The renewed scrutiny comes months after the Justice Department began releasing millions of pages of files related to Epstein’s decades long activities. Some of those records, along with reporting from the Wall Street Journal, revealed Gates traveled once on Epstein’s private plane and maintained contact with him between roughly 2011 and 2014.

During a recent internal meeting at the Gates Foundation, Gates reportedly apologized to staff for those ties. Unverified emails found in the DOJ document release also contained allegations written by Epstein suggesting Gates had extramarital relationships with Russian women. Gates’ representatives have strongly denied the claims, calling them “absurd and completely false.”

Elite Connections Continue to Surface

Other figures named in the House request letters have also faced renewed public scrutiny due to their documented interactions with Epstein.

Kathryn Ruemmler, who later became a senior executive at Goldman Sachs, appeared multiple times in released files, including a 2015 email in which she wrote she “adored” Epstein. She recently announced plans to step down from her corporate legal role.

Leon Black, meanwhile, paid Epstein approximately $158 million for tax and estate planning services, according to Senate Finance Committee findings. Documents also showed Epstein advising Black on managing fallout from a personal relationship. An independent law firm review commissioned by Apollo’s board later cleared Black of wrongdoing.

Epstein Case Still Reshaping Power Networks

The congressional probe follows years of political pressure to release sealed investigative material tied to Epstein and Maxwell. Congress ultimately passed legislation compelling the Justice Department to begin public disclosure of the files, a move signed into law in late 2025.

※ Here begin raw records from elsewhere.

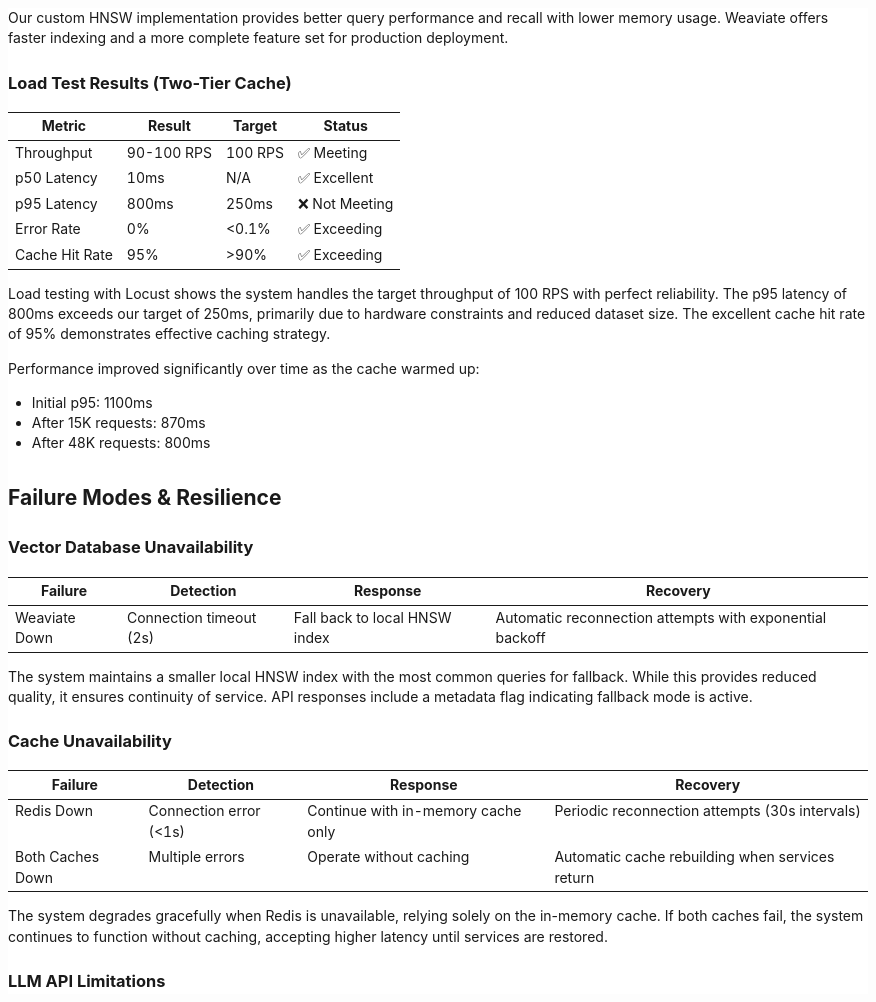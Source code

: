 Our custom HNSW implementation provides better query performance and recall with lower memory usage. Weaviate offers faster indexing and a more complete feature set for production deployment.

### Load Test Results (Two-Tier Cache)

| Metric | Result | Target | Status |
|--------|--------|--------|--------|
| Throughput | 90-100 RPS | 100 RPS | ✅ Meeting |
| p50 Latency | 10ms | N/A | ✅ Excellent |
| p95 Latency | 800ms | 250ms | ❌ Not Meeting |
| Error Rate | 0% | <0.1% | ✅ Exceeding |
| Cache Hit Rate | 95% | >90% | ✅ Exceeding |

Load testing with Locust shows the system handles the target throughput of 100 RPS with perfect reliability. The p95 latency of 800ms exceeds our target of 250ms, primarily due to hardware constraints and reduced dataset size. The excellent cache hit rate of 95% demonstrates effective caching strategy.

Performance improved significantly over time as the cache warmed up:
- Initial p95: 1100ms
- After 15K requests: 870ms
- After 48K requests: 800ms

## Failure Modes & Resilience

### Vector Database Unavailability

| Failure | Detection | Response | Recovery |
|---------|-----------|----------|----------|
| Weaviate Down | Connection timeout (2s) | Fall back to local HNSW index | Automatic reconnection attempts with exponential backoff |

The system maintains a smaller local HNSW index with the most common queries for fallback. While this provides reduced quality, it ensures continuity of service. API responses include a metadata flag indicating fallback mode is active.

### Cache Unavailability

| Failure | Detection | Response | Recovery |
|---------|-----------|----------|----------|
| Redis Down | Connection error (<1s) | Continue with in-memory cache only | Periodic reconnection attempts (30s intervals) |
| Both Caches Down | Multiple errors | Operate without caching | Automatic cache rebuilding when services return |

The system degrades gracefully when Redis is unavailable, relying solely on the in-memory cache. If both caches fail, the system continues to function without caching, accepting higher latency until services are restored.

### LLM API Limitations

Epstein pleaded guilty in Florida in 2008 to state prostitution charges after federal prosecutors declined to pursue broader trafficking allegations. He served 13 months in county jail.

A federal indictment on child sex-trafficking charges followed in 2019, but Epstein died weeks later in a Manhattan detention facility. Authorities ruled his death a suicide.

Maxwell was convicted in 2021 on federal trafficking charges and sentenced to 20 years in prison.

A Political and Institutional Reckoning

The latest House action suggests lawmakers are now focusing less on individual criminal liability and more on systemic questions. How did Epstein maintain proximity to presidents, billionaires, senior government lawyers, and cultural figures long after his conviction?

Did influence, philanthropy, or financial leverage blunt investigative momentum?

And perhaps most critically:

What reforms are needed to ensure powerful individuals cannot exploit institutional blind spots again? As testimony approaches, the answers could reshape not just public understanding of Epstein’s network, but broader trust in how elite accountability functions in the United States.